Let me give you a very simple example.
My nephew, Jason, has a personal fitness trainer.
One day, I watched Jason while he lifted weights with his trainer.
Jason was lifting some heavy weights, and he was clearly struggling.
He kept saying, “I can’t do this.”
He was telling his trainer he couldn’t do it, but he was also telling
himself. Guess what?
No surprise – he couldn’t lift the weights.
On
the way home, I proposed to him that he couldn’t lift the weights, because he
kept telling himself he couldn’t lift the weights.
I suggested he say, “I can do it,” the next time he met with his
trainer. Guess what happened?
Yep, he could lift the weights!
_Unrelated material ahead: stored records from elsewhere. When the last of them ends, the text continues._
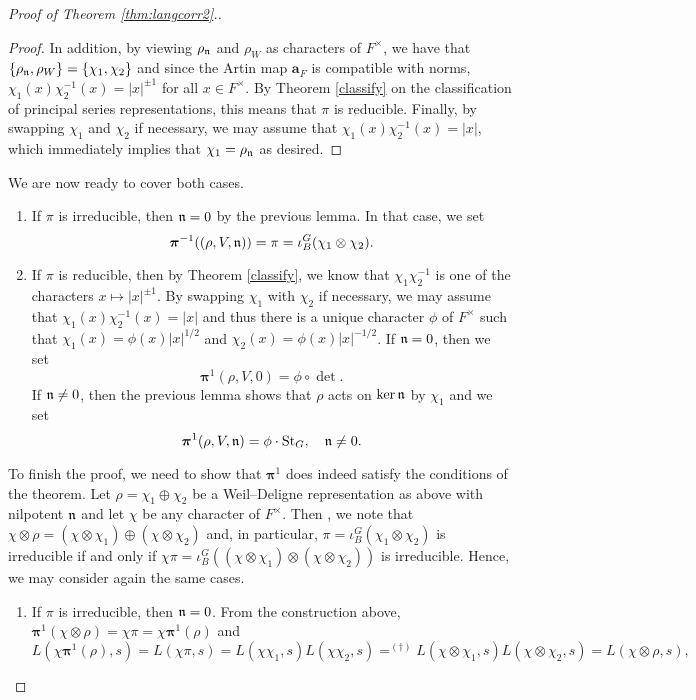 \begin{proof}[Proof of Theorem \ref{thm:langcorr2}.]
\begin{proof}
        In addition, by viewing $\rho_{\mathfrak{n}}$ and $\rho_W$ as characters of $F^\times$, we have that $\{\rho_{\mathfrak{n}},\rho_W\}=\{\chi_1,\chi_2\}$ and since the Artin map $\bm{a}_F$ is compatible with norms, $\chi_1(x)\chi_2^{-1}(x)=|x|^{\pm1}$ for all $x\in F^\times$. By Theorem \ref{classify} on the classification of principal series representations, this means that $\pi$ is reducible. Finally, by swapping $\chi_1$ and $\chi_2$ if necessary, we may assume that $\chi_1(x)\chi_2^{-1}(x)=|x|$, which immediately implies that $\chi_1=\rho_{\mathfrak{n}}$ as desired.
    \end{proof}
    We are now ready to cover both cases.
    \begin{enumerate}[(1)]
        \item If $\pi$ is irreducible, then $\mathfrak{n}=0$ by the previous lemma. In that case, we set 
        $$\bm\pi^{-1}((\rho,V,\mathfrak{n}))=\pi=\iota_B^G(\chi_1\otimes\chi_2).$$
        \item If $\pi$ is reducible, then by Theorem \ref{classify}, we know that $\chi_1\chi_2^{-1}$ is one of the characters $x\mapsto|x|^{\pm1}$. By swapping $\chi_1$ with $\chi_2$ if necessary, we may assume that $\chi_1(x)\chi_2^{-1}(x)=|x|$ and thus there is a unique character $\phi$ of $F^\times$ such that $\chi_1(x)=\phi(x)|x|^{1/2}$ and $\chi_2(x)=\phi(x)|x|^{-1/2}$. If $\mathfrak{n}=0$, then we set 
        $$\bm\pi^1(\rho,V,0)=\phi\circ\det.$$
        If $\mathfrak{n}\neq0$, then the previous lemma shows that $\rho$ acts on $\ker\mathfrak{n}$ by $\chi_1$ and we set 
        $$\bm\pi^1(\rho,V,\mathfrak{n})=\phi\cdot\mathrm{St}_G,\quad \mathfrak{n}\neq0.$$
    \end{enumerate}
    To finish the proof, we need to show that $\bm\pi^1$ does indeed satisfy the conditions of the theorem. Let $\rho=\chi_1\oplus\chi_2$ be a Weil--Deligne representation as above with nilpotent $\mathfrak{n}$ and let $\chi$ be any character of $F^\times$. Then , we note that $\chi\otimes\rho=(\chi\otimes\chi_1)\oplus(\chi\otimes\chi_2)$ and, in particular, $\pi=\iota_B^G(\chi_1\otimes\chi_2)$ is irreducible if and only if $\chi\pi=\iota_B^G((\chi\otimes\chi_1)\otimes(\chi\otimes\chi_2))$ is irreducible. Hence, we may consider again the same cases.
    \begin{enumerate}[(1)]
        \item If $\pi$ is irreducible, then $\mathfrak{n}=0$. From the construction above, $\bm\pi^1(\chi\otimes\rho)=\chi\pi=\chi\bm\pi^1(\rho)$ and
        $$L(\chi\bm\pi^1(\rho),s)=L(\chi\pi,s)=L(\chi\chi_1,s)L(\chi\chi_2,s)=^{(\dagger)}L(\chi\otimes\chi_1,s)L(\chi\otimes\chi_2,s)=L(\chi\otimes\rho,s),$$

\end{enumerate}
\end{proof}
Did
the trainer lighten the load? No.
Did my nephew become physically stronger in the meantime?
No. But he did become
*mentally* stronger. All it took
was a very slight change in his wording. He
went from “I can’t do it” to “I can do it.”
That small little change made all the difference.
We
behave the way we tell ourselves to behave.
If we continually tell ourselves we can’t do something, our brain and
behavior will line up with those words and make it where we can’t.
However, if we use language that empowers us, such as “I can do it,”
our brains figure out how to make it happen.
Let
me give you another example. I
talked with a colleague today. She
told me how she over-uses the word “struggle.”
She says she is “struggling with this, struggling with that, etc.”
Again, her brain will not contradict her.
She continually says things are a struggle, so they are.
She realized this and now leaves “struggle” out of her vocabulary.
Guess what? Things haven’t
been such a struggle for her. All
she did was eliminate one word, and her life feels easier.
As
explained above, language can disempower you very easily and quickly.
It can also empower you. If
you say, “I can do it,” you can. If
you continually say, “I’m fabulous,” you’ll be fabulous!
Your brain won’t contradict what you say, so you’ll focus on what’s
fabulous in your life and focus on ways to feel fabulous.
Therefore, if you continually say, “I’m fabulous,” you will be!
You
see, my friends, your language affects your behavior and emotions and ultimately
the quality of your life. If you
want an outstanding quality of life, you must learn to direct your language, so
it works for you rather than against you. Fortunately,
we can direct our language. It’s
just as easy to say, “I’m fabulous” as “I’m ok.”
It’s just as easy to say, “I can” as “I can’t.”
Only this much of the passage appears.